From mboxrd@z Thu Jan  1 00:00:00 1970
Return-Path: <linux-kernel-owner+willy=40w.ods.org@vger.kernel.org>
Received: (majordomo@vger.kernel.org) by vger.kernel.org via listexpand
	id S272167AbTHNGJM (ORCPT <rfc822;willy@w.ods.org>);
	Thu, 14 Aug 2003 02:09:12 -0400
Received: (majordomo@vger.kernel.org) by vger.kernel.org id S272220AbTHNGJM
	(ORCPT <rfc822;linux-kernel-outgoing>);
	Thu, 14 Aug 2003 02:09:12 -0400
Received: from holomorphy.com ([66.224.33.161]:38840 "EHLO holomorphy")
	by vger.kernel.org with ESMTP id S272167AbTHNGJA (ORCPT
	<rfc822;linux-kernel@vger.kernel.org>);
	Thu, 14 Aug 2003 02:09:00 -0400
Date: Wed, 13 Aug 2003 23:09:59 -0700
From: William Lee Irwin III <wli@holomorphy.com>
To: Timothy Miller <miller@techsource.com>
Cc: rob@landley.net, Charlie Baylis <cb-lkml@fish.zetnet.co.uk>,
       linux-kernel@vger.kernel.org, kernel@kolivas.org
Subject: Re: [PATCH] O12.2int for interactivity
Message-ID: <20030814060959.GK32488@holomorphy.com>
Mail-Followup-To: William Lee Irwin III <wli@holomorphy.com>,
	Timothy Miller <miller@techsource.com>, rob@landley.net,
	Charlie Baylis <cb-lkml@fish.zetnet.co.uk>,
	linux-kernel@vger.kernel.org, kernel@kolivas.org
References: <20030804195058.GA8267@cray.fish.zetnet.co.uk> <3F303494.3030406@techsource.com> <200308110414.28569.rob@landley.net> <3F382B8B.9000301@techsource.com> <20030812001759.GS1715@holomorphy.com> <3F39020C.6040408@techsource.com> <20030812233201.GT1715@holomorphy.com> <3F3A5D61.7080207@techsource.com>
Mime-Version: 1.0
Content-Type: text/plain; charset=us-ascii
Content-Disposition: inline
In-Reply-To: <3F3A5D61.7080207@techsource.com>
Organization: The Domain of Holomorphy
User-Agent: Mutt/1.5.4i
Sender: linux-kernel-owner@vger.kernel.org
X-Mailing-List: linux-kernel@vger.kernel.org

William Lee Irwin III wrote:
>> The equivalent for the 2.4.x scheduler is the "epoch"; essentially what
>> 2.6.x has implemented is incremental timeslice assignment for epoch
>> expiry. 

On Wed, Aug 13, 2003 at 11:46:41AM -0400, Timothy Miller wrote:
> What do you mean by "incremental"?  And by 2.6.x, are you talking about 
> vanilla, or interactive?

I had no idea you had in mind Con Kolivas' changes vs. 2.6.x as
"vanilla" vs. otherwise; I thought you meant 2.4.x vs. 2.6.x. In
general, Con's patches just change how dynamic priorities are computed.

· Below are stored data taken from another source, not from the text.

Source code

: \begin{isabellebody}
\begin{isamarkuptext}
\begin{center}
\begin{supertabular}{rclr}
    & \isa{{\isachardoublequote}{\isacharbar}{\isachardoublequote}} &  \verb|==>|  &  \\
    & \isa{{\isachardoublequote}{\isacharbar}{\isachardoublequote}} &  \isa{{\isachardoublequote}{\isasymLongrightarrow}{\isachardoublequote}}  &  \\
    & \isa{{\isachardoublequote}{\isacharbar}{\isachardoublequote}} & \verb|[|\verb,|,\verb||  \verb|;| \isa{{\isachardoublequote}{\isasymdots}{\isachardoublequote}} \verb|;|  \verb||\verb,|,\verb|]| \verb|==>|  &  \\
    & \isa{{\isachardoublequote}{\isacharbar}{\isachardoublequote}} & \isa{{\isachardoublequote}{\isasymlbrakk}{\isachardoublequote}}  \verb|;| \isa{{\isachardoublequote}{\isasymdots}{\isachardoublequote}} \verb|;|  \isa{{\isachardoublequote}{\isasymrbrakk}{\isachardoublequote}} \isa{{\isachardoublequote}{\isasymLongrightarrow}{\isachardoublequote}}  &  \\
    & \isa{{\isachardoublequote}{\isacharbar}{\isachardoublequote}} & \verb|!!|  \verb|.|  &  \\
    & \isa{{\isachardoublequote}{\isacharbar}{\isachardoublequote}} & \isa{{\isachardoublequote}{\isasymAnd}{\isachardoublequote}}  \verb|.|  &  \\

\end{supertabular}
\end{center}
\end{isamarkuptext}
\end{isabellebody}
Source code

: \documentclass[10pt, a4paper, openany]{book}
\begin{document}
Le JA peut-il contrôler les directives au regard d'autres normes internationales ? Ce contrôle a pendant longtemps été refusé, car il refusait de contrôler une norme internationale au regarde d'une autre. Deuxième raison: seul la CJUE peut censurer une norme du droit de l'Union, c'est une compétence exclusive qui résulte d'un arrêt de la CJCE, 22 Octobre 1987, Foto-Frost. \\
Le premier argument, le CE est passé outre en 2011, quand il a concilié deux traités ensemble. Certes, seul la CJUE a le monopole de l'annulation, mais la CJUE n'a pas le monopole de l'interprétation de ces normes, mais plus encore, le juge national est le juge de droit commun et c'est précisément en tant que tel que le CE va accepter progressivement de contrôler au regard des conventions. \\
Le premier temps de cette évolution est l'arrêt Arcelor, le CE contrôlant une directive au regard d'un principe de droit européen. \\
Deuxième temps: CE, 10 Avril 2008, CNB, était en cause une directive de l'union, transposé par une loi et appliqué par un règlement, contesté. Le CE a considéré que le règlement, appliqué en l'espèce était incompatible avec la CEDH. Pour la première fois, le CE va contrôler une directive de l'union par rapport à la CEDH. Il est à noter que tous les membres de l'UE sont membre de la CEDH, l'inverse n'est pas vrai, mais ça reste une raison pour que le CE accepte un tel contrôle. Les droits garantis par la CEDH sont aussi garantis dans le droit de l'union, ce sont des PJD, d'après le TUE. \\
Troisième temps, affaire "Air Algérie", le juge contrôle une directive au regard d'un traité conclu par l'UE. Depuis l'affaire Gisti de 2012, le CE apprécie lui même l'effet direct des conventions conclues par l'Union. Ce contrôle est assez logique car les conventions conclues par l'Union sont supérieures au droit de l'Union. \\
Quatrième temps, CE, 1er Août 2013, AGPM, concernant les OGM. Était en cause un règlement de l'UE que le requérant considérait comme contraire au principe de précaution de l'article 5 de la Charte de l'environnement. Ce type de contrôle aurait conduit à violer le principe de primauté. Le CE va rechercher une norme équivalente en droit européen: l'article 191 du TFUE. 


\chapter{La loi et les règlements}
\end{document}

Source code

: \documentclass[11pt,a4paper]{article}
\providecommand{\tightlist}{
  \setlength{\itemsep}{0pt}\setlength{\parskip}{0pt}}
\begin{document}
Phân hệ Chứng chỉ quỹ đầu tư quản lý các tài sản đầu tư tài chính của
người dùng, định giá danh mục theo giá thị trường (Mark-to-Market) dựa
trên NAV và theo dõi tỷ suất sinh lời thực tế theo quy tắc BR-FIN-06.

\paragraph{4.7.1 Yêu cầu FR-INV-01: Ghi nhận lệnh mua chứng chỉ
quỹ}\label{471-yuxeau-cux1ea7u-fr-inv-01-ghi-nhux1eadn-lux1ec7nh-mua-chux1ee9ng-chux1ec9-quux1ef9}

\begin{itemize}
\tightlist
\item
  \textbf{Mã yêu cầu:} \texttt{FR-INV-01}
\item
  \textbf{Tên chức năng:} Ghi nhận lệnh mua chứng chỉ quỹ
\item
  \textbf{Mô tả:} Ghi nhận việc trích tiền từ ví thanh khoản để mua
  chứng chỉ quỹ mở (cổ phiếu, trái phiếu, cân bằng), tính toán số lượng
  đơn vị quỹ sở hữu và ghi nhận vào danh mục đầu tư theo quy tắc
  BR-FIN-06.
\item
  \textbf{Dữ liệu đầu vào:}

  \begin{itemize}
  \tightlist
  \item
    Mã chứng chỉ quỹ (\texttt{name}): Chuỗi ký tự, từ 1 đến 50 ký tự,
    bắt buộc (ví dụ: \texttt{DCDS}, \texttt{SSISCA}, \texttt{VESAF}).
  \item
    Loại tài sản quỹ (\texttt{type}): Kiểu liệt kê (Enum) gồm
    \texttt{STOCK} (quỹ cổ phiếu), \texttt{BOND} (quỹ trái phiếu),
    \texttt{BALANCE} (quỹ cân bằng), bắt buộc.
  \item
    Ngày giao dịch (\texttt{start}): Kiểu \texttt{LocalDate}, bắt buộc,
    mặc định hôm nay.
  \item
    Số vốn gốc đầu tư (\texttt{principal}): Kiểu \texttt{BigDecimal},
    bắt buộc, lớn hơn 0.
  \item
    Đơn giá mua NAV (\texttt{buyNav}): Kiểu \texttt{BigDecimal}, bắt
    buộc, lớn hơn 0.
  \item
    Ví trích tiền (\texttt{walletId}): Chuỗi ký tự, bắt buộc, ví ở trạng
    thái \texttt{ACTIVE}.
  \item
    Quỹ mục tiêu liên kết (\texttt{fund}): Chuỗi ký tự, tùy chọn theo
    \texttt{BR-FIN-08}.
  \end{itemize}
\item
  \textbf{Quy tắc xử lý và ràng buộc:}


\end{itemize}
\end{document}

The "incremental" business meant that tasks have their timeslices
for the next epoch as they are moved onto the expired queue. In the
2.4.x scheduler this was not incremental, so when the epoch expired,
every task on the system had its timeslice recomputed in one large
(and time-consuming) loop. The 2.4.x case was also moderately wasteful
as it recomputed priorities for tasks regardless of whether they were
runnable, which IMHO is a flaw for which corrections are 2.4.x-mergeable.

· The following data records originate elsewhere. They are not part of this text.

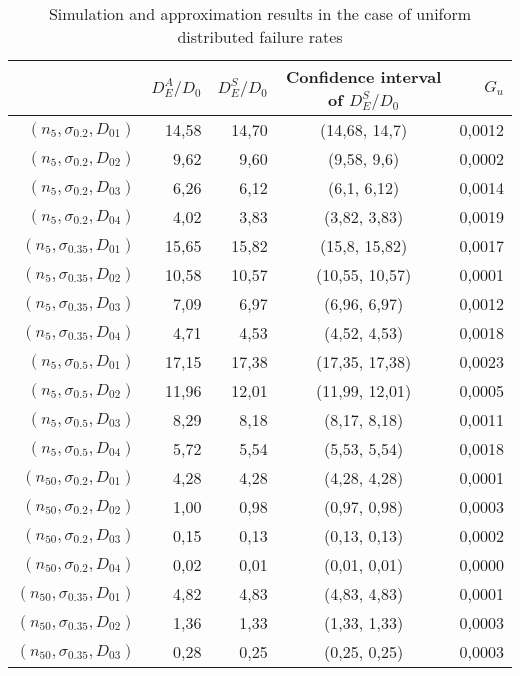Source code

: \documentclass[preprint,12pt]{elsarticle}
\begin{document}
\begin{table}[htbp]
  \centering
  \caption{Simulation and approximation results in the case of uniform distributed failure rates}
 \begin{tabular}{rrrcr}
    \toprule
          & $D_{E}^{A}/D_0$ & $D_{E}^{S}/D_0$ & Confidence interval of $D_{E}^{S}/D_0$ &  $G_{u}$ \\
    \midrule
    $(n_{5},\sigma_{0.2},D_{01})$ & 14,58 & 14,70 & (14,68, 14,7) & 0,0012 \\
    $(n_{5},\sigma_{0.2},D_{02})$  & 9,62  & 9,60  & (9,58, 9,6) & 0,0002 \\
    $(n_{5},\sigma_{0.2},D_{03})$  & 6,26  & 6,12  & (6,1, 6,12) & 0,0014 \\
    $(n_{5},\sigma_{0.2},D_{04})$  & 4,02  & 3,83  & (3,82, 3,83) & 0,0019 \\
    $(n_{5},\sigma_{0.35},D_{01})$ & 15,65 & 15,82 & (15,8, 15,82) & 0,0017 \\
    $(n_{5},\sigma_{0.35},D_{02})$ & 10,58 & 10,57 & (10,55, 10,57) & 0,0001 \\
    $(n_{5},\sigma_{0.35},D_{03})$ & 7,09  & 6,97  & (6,96, 6,97) & 0,0012 \\
    $(n_{5},\sigma_{0.35},D_{04})$ & 4,71  & 4,53  & (4,52, 4,53) & 0,0018 \\
    $(n_{5},\sigma_{0.5},D_{01})$ & 17,15 & 17,38 & (17,35, 17,38) & 0,0023 \\
    $(n_{5},\sigma_{0.5},D_{02})$ & 11,96 & 12,01 & (11,99, 12,01) & 0,0005 \\
    $(n_{5},\sigma_{0.5},D_{03})$ & 8,29  & 8,18  & (8,17, 8,18) & 0,0011 \\
    $(n_{5},\sigma_{0.5},D_{04})$ & 5,72  & 5,54  & (5,53, 5,54) & 0,0018\\
    $(n_{50},\sigma_{0.2},D_{01})$  & 4,28  & 4,28  & (4,28, 4,28) & 0,0001 \\
    $(n_{50},\sigma_{0.2},D_{02})$ & 1,00  & 0,98  & (0,97, 0,98) & 0,0003 \\
    $(n_{50},\sigma_{0.2},D_{03})$  & 0,15  & 0,13  & (0,13, 0,13) & 0,0002 \\
    $(n_{50},\sigma_{0.2},D_{04})$  & 0,02  & 0,01  & (0,01, 0,01) & 0,0000 \\
    $(n_{50},\sigma_{0.35},D_{01})$ & 4,82  & 4,83  & (4,83, 4,83) & 0,0001 \\
    $(n_{50},\sigma_{0.35},D_{02})$ & 1,36  & 1,33  & (1,33, 1,33) & 0,0003 \\
    $(n_{50},\sigma_{0.35},D_{03})$ & 0,28  & 0,25  & (0,25, 0,25) & 0,0003 \\

\end{tabular}
\end{table}
\end{document}
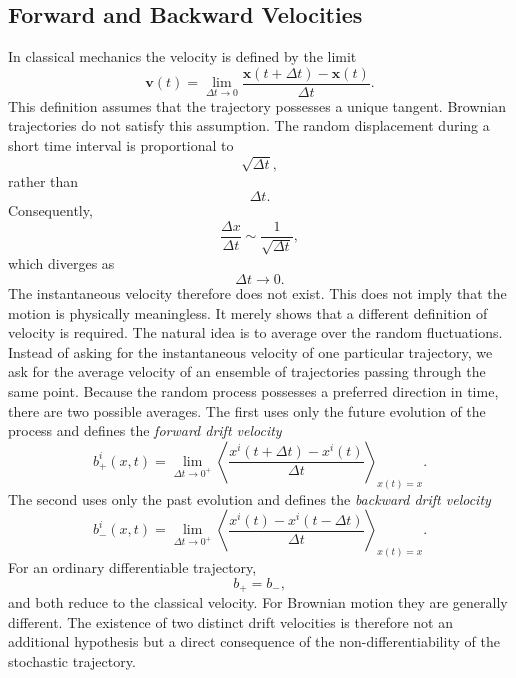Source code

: \subsection{Forward and Backward Velocities}
In classical mechanics the velocity is defined by the limit
\begin{equation}
\mathbf{v}(t)=\lim_{\Delta t\rightarrow0}\frac{\mathbf{x}(t+\Delta t)
    -\mathbf{x}(t)}{\Delta t}.
\label{eq:classicalvelocity}
\end{equation}
This definition assumes that the trajectory possesses a unique tangent.
Brownian trajectories do not satisfy this assumption.
The random displacement during a short time interval is proportional to
\[\sqrt{\Delta t},\]
rather than
\[\Delta t.\]
Consequently,
\[\frac{\Delta x}{\Delta t}\sim\frac{1}{\sqrt{\Delta t}},\]
which diverges as
\[\Delta t\rightarrow0.\]
The instantaneous velocity therefore does not exist.
This does not imply that the motion is physically meaningless.
It merely shows that a different definition of velocity is required.
The natural idea is to average over the random fluctuations.
Instead of asking for the instantaneous velocity of one particular
trajectory, we ask for the average velocity of an ensemble of
trajectories passing through the same point.
Because the random process possesses a preferred direction in time,
there are two possible averages.
The first uses only the future evolution of the process and defines the
\emph{forward drift velocity}
\begin{equation}
b^{i}_{+}(x,t)=\lim_{\Delta t\rightarrow0^{+}}
\left<\frac{x^{i}(t+\Delta t)-x^{i}(t)}{\Delta t}\right>_{x(t)=x}.
\label{eq:forwarddrift}
\end{equation}
The second uses only the past evolution and defines the
\emph{backward drift velocity}
\begin{equation}
b^{i}_{-}(x,t)=\lim_{\Delta t\rightarrow0^{+}}
\left<\frac{x^{i}(t)-x^{i}(t-\Delta t)}{\Delta t}\right>_{x(t)=x}.
\label{eq:backwarddrift}
\end{equation}
For an ordinary differentiable trajectory,
\[b_{+}=b_{-},\]
and both reduce to the classical velocity.
For Brownian motion they are generally different.
The existence of two distinct drift velocities is therefore not an
additional hypothesis but a direct consequence of the
non-differentiability of the stochastic trajectory.
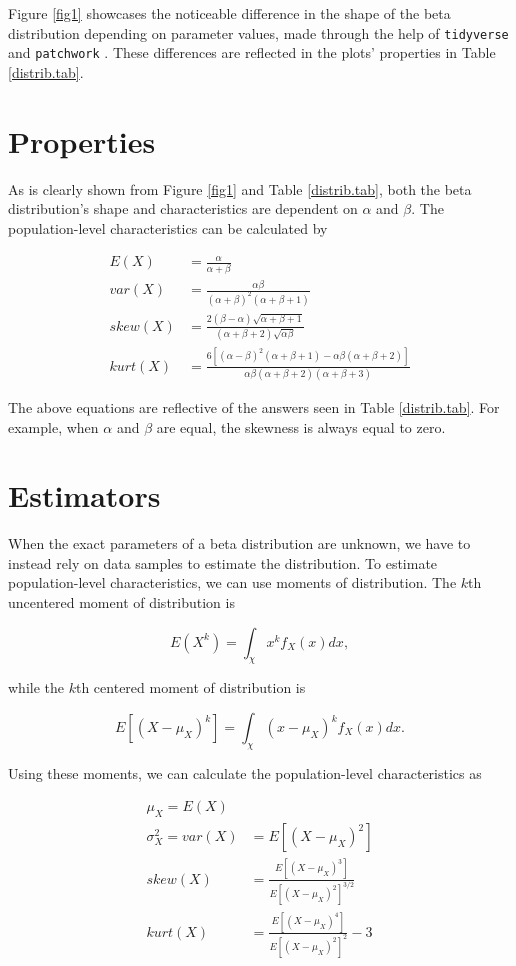 \documentclass{article}\usepackage[]{graphicx}\usepackage[]{xcolor}
\begin{document}
\begin{multicols}{2}
Figure \ref{fig1} showcases the noticeable difference in the shape of the beta distribution depending on parameter values, made through the help of \texttt{tidyverse} and \texttt{patchwork} \citep{tidyverse, patchwork}. These differences are reflected in the plots' properties in Table \ref{distrib.tab}. 


\section{Properties}
As is clearly shown from Figure \ref{fig1} and Table \ref{distrib.tab}, both the beta distribution's shape and characteristics are dependent on $\alpha$ and $\beta$. The population-level characteristics can be calculated by

\begin{align*}
E(X) &= \frac{\alpha}{\alpha + \beta} \tag{The Mean} \\
var(X) &= \frac{\alpha\beta}{(\alpha + \beta)^2(\alpha + \beta + 1)} \tag{The variance} \\
skew(X) &= \frac{2(\beta-\alpha)\sqrt{\alpha + \beta + 1}}{(\alpha + \beta + 2)\sqrt{\alpha\beta}} \tag{The Skewness} \\
kurt(X) &= \frac{6[(\alpha-\beta)^2(\alpha+\beta+1)-\alpha\beta(\alpha+\beta+2)]}{\alpha\beta(\alpha+\beta+2)(\alpha+\beta+3)} \tag{The Excess Kurtosis}
\end{align*}

The above equations are reflective of the answers seen in Table \ref{distrib.tab}. For example, when $\alpha$ and $\beta$ are equal, the skewness is always equal to zero.

\section{Estimators}
When the exact parameters of a beta distribution are unknown, we have to instead rely on data samples to estimate the distribution. To estimate population-level characteristics, we can use moments of distribution. The $k$th uncentered moment of distribution is 

\[E(X^k) = \int_\chi x^kf_X(x)dx,\]

while the $k$th centered moment of distribution is

\[E[(X-\mu_X)^k] = \int_\chi (x-\mu_X)^kf_X(x)dx.\]

Using these moments, we can calculate the population-level characteristics as

\begin{align*}
\mu_X = E(X) & \tag{The Mean} \\ 
\sigma^2_X = var(X) &= E[(X-\mu_X)^2] \tag{The Variance} \\
skew(X) &= \frac{E[(X-\mu_X)^3]}{E[(X-\mu_X)^2]^{3/2}} \tag{The Skewness} \\
kurt(X) &= \frac{E[(X-\mu_X)^4]}{E[(X-\mu_X)^2]^2}-3 \tag{The Excess Kurtosis}
\end{align*}


\end{multicols}
\end{document}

William Lee Irwin III wrote:
>> The way that goes is that when a timeslice runs out, it's
>> recomputed, and the expired queue is used as a placeholder for the
>> information about what to run and in what order after the epoch expires
>> (i.e. the active queue empties). 

On Wed, Aug 13, 2003 at 11:46:41AM -0400, Timothy Miller wrote:
> Where are blocked tasks placed?  Are they put somewhere else and readded 
> to the active queue when their I/O (or whatever) completes?  How is 
> their ordering in the queue determined?  That is, does a task which 
> wakes up preempt the running task?  Does it get run "next"?
> In Operating Systems design class in college, we were told that when an 
> I/O interrupt arrives, the currently active task isn't immediately 
> returned to, because the overhead of the context switch and the fact 
> that we don't know how near to the end the task is to its timeslice 
> makes it not worth it, so we just move on to the next task.

Blocked tasks are taken off the runqueues entirely, and are found by
device drivers etc. by putting them on a waitqueue so whenever whatever
they're blocked on happens, they can be found and put on the runqueue.

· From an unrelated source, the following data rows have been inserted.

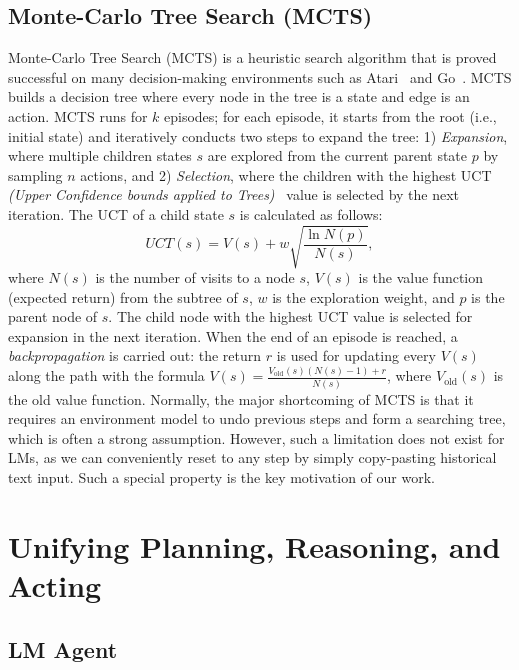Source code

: \documentclass{article} \usepackage{iclr2024_conference,times}
\begin{document}
\subsection{Monte-Carlo Tree Search (MCTS)}
Monte-Carlo Tree Search (MCTS) is a heuristic search algorithm that is proved successful on many decision-making environments such as Atari~\citep{ye2021mastering} and Go~\citep{silver2016mastering}. MCTS builds a decision tree where every node in the tree is a state and edge is an action. MCTS runs for $k$ episodes; for each episode, it starts from the root (i.e., initial state) and iteratively conducts two steps to expand the tree: 1) \textit{Expansion}, where multiple children states $s$ are explored from the current parent state $p$ by sampling $n$ actions, and 2) \textit{Selection}, where the children with the highest UCT \textit{(Upper Confidence bounds applied to Trees)}~\citep{kocsis2006bandit} value is selected by the next iteration. The UCT of a child state $s$ is calculated as follows:
\begin{equation}
UCT(s)=V(s)+w\sqrt{\frac{\ln N(p)}{N(s)}},
\label{eq:uct}
\end{equation}
where $N(s)$ is the number of visits to a node $s$, $V(s)$ is the value function (expected return) from the subtree of $s$, $w$ is the exploration weight, and $p$ is the parent node of $s$. The child node with the highest UCT value is selected for expansion in the next iteration. When the end of an episode is reached, a \textit{backpropagation} is carried out: the return $r$ is used for updating every $V(s)$ along the path 
with the formula $V(s)=\frac{V_{\text{old}}(s)(N(s)-1)+r}{N(s)}$, where $V_{\text{old}}(s)$ is the old value function. Normally, the major shortcoming of MCTS is that it requires an environment model to undo previous steps and form a searching tree, which is often a strong assumption. However, such a limitation does not exist for LMs, as we can conveniently reset to any step by simply copy-pasting historical text input. Such a special property is the key motivation of our work. 





\section{Unifying Planning, Reasoning, and Acting}

\subsection{LM Agent} 
\end{document}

William Lee Irwin III wrote:
>>  When the epoch expires/active queue
>> empties, the two queues exchange places. The net effect is that the
>> duelling queues end up representing a circular list maintained in some
>> special order that can have insertions done into the middle of it for
>> tasks designated as "interactive", and that priority preemption's
>> effectiveness is unclear.

On Wed, Aug 13, 2003 at 11:46:41AM -0400, Timothy Miller wrote:
> And by "middle", do you mean at the end of the active queue which is the 
> "middle" if you think of the expired queue as being a continuation of 
> the active queue?

The "middle" is some arbitrary position in this list that makes it
neither the last nor the first of the currently runnable tasks to be
run after the currently running task. The above analogy removes the
distinctions between active and expired queues, so it doesn't make
sense to ask about the boundary between the two.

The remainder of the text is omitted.